Third, event titles and descriptions offer a rich source of information for analyzing the substantive focus of the Federalist Society’s discussions. Using natural language processing, researchers could identify dominant themes, track how these themes evolve, and determine whether particular topics gain prominence following external events such as Supreme Court rulings or shifts in political leadership. Regional variations in topic selection could reveal how different chapters tailor their programming. The dataset also allows for an examination of whether larger panels tend to focus on particularly contentious or consensus-driven topics.

Fourth, the dataset provides an opportunity to study gender representation within the Federalist Society’s speaker network. Many biographical entries include titles (Mr., Ms., Mrs., etc.) or pronouns, which can be ethically leveraged to infer gender representation. Since these biographies are either self-provided or reviewed by the speakers themselves, this method respects individual identity. Researchers could analyze trends in gender balance over time, assess whether women are more or less likely to be repeat speakers, and evaluate how gender diversity varies across different topic areas. Co-speaking relationships could also be examined to determine whether speakers tend to appear alongside others of the same gender.

Fifth, biographical information about speakers’ affiliations makes it possible to assess the balance between academic, judicial, and practitioner speakers. A historical view of how these affiliations shift could reveal whether the Society has become more or less dominated by certain professional backgrounds. Furthermore, tracking career movements—such as transitions from academia to the judiciary—could shed light on the role of Federalist Society events in shaping legal careers.

Sixth, for those interested in statistical modeling, this dataset could help identify factors that predict speaker recurrence. Certain credentials or professional backgrounds may be associated with a higher likelihood of being invited back. The dataset also enables modeling of topic diffusion across the network, identifying patterns in the spread of legal and ideological discourse. The structure of event panels could be analyzed to determine what factors are associated with whether an event features a single speaker or a larger panel discussion.

Finally, this dataset supports investigations into how the Federalist Society’s programming responds to external political and legal developments. Certain topics may become more prevalent following major Supreme Court rulings, elections, or shifts in judicial appointments. Additionally, researchers could analyze whether certain speakers—particularly those who later become federal judges—appear more frequently alongside future nominees, offering insights into the Society’s role in shaping judicial careers.

Overall, researchers may wish to enrich their analyses by linking this dataset to other structured sources that track judicial careers, rulings, political affiliations, or institutional networks. Examples include:

  • Federal Judicial Center – Biographical Directory of Article III Federal Judges. Maintained by the Federal Judicial Center, this directory provides biographical and appointment information for all Article III federal judges since 1789.

  • Supreme Court Database.
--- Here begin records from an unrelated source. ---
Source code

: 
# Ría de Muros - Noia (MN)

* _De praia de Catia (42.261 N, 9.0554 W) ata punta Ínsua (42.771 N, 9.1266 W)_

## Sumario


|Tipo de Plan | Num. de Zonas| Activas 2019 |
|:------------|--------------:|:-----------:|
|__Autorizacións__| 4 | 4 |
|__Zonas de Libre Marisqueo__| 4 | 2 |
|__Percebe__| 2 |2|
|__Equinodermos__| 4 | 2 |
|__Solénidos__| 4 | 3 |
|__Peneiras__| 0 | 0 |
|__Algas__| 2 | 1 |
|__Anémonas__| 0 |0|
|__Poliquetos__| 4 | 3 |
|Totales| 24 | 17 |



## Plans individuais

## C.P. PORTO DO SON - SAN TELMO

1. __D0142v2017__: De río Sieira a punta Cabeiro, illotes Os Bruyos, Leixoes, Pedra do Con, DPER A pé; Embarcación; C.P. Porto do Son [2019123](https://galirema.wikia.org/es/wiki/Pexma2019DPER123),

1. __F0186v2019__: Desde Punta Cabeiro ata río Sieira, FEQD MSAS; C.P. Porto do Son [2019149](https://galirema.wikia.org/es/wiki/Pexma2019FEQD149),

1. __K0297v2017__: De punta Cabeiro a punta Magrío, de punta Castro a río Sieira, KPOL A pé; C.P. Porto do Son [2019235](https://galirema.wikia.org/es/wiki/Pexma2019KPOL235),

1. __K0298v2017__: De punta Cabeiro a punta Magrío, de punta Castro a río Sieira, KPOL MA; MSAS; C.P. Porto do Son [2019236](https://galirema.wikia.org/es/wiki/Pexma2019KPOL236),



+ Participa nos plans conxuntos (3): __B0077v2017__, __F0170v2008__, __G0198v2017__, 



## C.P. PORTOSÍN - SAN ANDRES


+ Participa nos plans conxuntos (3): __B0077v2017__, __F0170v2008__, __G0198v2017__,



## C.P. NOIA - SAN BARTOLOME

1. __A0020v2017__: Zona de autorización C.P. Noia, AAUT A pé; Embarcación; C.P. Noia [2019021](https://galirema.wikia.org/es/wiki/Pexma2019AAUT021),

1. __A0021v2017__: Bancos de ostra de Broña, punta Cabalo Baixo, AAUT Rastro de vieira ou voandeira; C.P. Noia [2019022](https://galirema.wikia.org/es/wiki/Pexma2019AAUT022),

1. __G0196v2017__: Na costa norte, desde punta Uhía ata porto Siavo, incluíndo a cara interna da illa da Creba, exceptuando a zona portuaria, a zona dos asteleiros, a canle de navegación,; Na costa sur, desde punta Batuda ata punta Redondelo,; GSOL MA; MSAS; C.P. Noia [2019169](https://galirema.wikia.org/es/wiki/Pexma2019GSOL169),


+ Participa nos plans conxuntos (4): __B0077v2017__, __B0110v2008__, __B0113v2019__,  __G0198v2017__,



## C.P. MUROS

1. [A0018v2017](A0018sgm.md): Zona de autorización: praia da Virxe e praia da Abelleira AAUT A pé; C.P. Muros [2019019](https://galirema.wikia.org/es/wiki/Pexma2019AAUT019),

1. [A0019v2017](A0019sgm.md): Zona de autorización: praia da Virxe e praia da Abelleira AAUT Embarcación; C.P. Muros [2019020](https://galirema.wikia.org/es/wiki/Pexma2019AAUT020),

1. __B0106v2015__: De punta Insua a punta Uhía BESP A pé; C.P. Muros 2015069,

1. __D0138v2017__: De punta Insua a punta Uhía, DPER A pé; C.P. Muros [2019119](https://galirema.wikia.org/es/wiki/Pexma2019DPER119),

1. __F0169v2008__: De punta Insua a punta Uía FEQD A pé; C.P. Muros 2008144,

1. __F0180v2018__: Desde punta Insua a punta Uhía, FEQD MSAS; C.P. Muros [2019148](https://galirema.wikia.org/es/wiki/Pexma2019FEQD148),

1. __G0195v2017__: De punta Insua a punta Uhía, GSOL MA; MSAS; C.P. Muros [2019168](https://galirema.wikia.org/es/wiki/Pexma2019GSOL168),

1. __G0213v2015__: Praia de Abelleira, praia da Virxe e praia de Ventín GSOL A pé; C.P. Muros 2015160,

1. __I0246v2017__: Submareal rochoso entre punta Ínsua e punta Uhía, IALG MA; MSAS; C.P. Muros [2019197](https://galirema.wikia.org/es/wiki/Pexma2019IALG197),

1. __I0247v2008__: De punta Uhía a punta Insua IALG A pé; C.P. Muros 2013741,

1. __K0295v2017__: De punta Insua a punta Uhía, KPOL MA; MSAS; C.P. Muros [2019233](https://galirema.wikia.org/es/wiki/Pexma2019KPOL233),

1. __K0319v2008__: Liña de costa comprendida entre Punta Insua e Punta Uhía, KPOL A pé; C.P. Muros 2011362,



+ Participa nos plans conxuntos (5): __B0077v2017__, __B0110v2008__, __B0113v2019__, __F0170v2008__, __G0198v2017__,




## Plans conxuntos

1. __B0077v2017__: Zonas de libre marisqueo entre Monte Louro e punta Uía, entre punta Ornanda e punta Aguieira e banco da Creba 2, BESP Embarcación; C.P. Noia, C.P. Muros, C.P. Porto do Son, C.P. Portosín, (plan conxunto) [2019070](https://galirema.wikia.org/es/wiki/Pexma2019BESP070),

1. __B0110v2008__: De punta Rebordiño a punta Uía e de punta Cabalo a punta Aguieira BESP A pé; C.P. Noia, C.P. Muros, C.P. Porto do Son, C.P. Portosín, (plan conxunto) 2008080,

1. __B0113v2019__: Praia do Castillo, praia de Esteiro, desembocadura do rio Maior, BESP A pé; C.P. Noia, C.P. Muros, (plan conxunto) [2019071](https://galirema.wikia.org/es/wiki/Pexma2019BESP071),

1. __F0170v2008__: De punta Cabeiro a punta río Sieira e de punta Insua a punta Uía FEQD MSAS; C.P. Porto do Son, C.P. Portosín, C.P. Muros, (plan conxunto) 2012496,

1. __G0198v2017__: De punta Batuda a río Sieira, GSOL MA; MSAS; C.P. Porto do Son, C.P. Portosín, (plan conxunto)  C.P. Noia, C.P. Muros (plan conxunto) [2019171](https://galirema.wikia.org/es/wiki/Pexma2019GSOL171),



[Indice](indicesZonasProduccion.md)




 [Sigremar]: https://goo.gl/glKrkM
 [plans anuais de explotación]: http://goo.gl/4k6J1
Hosted by Pennsylvania State University, this database provides detailed case-level and justice-level data on U.S. Supreme Court decisions from 1791 to the present, including votes, issues, and legal provisions.

  • Caselaw Access Project. Run by the Harvard Law School Library Innovation Lab, this project offers structured access to over 40 million pages of U.S. court decisions dating up through at least 2020, including metadata on opinions, courts, and citations.

  • Oyez Project. A multimedia archive created by Cornell’s Legal Information Institute, Justia, and Chicago-Kent College of Law, Oyez provides transcripts, audio, and biographies related to Supreme Court oral arguments and justices.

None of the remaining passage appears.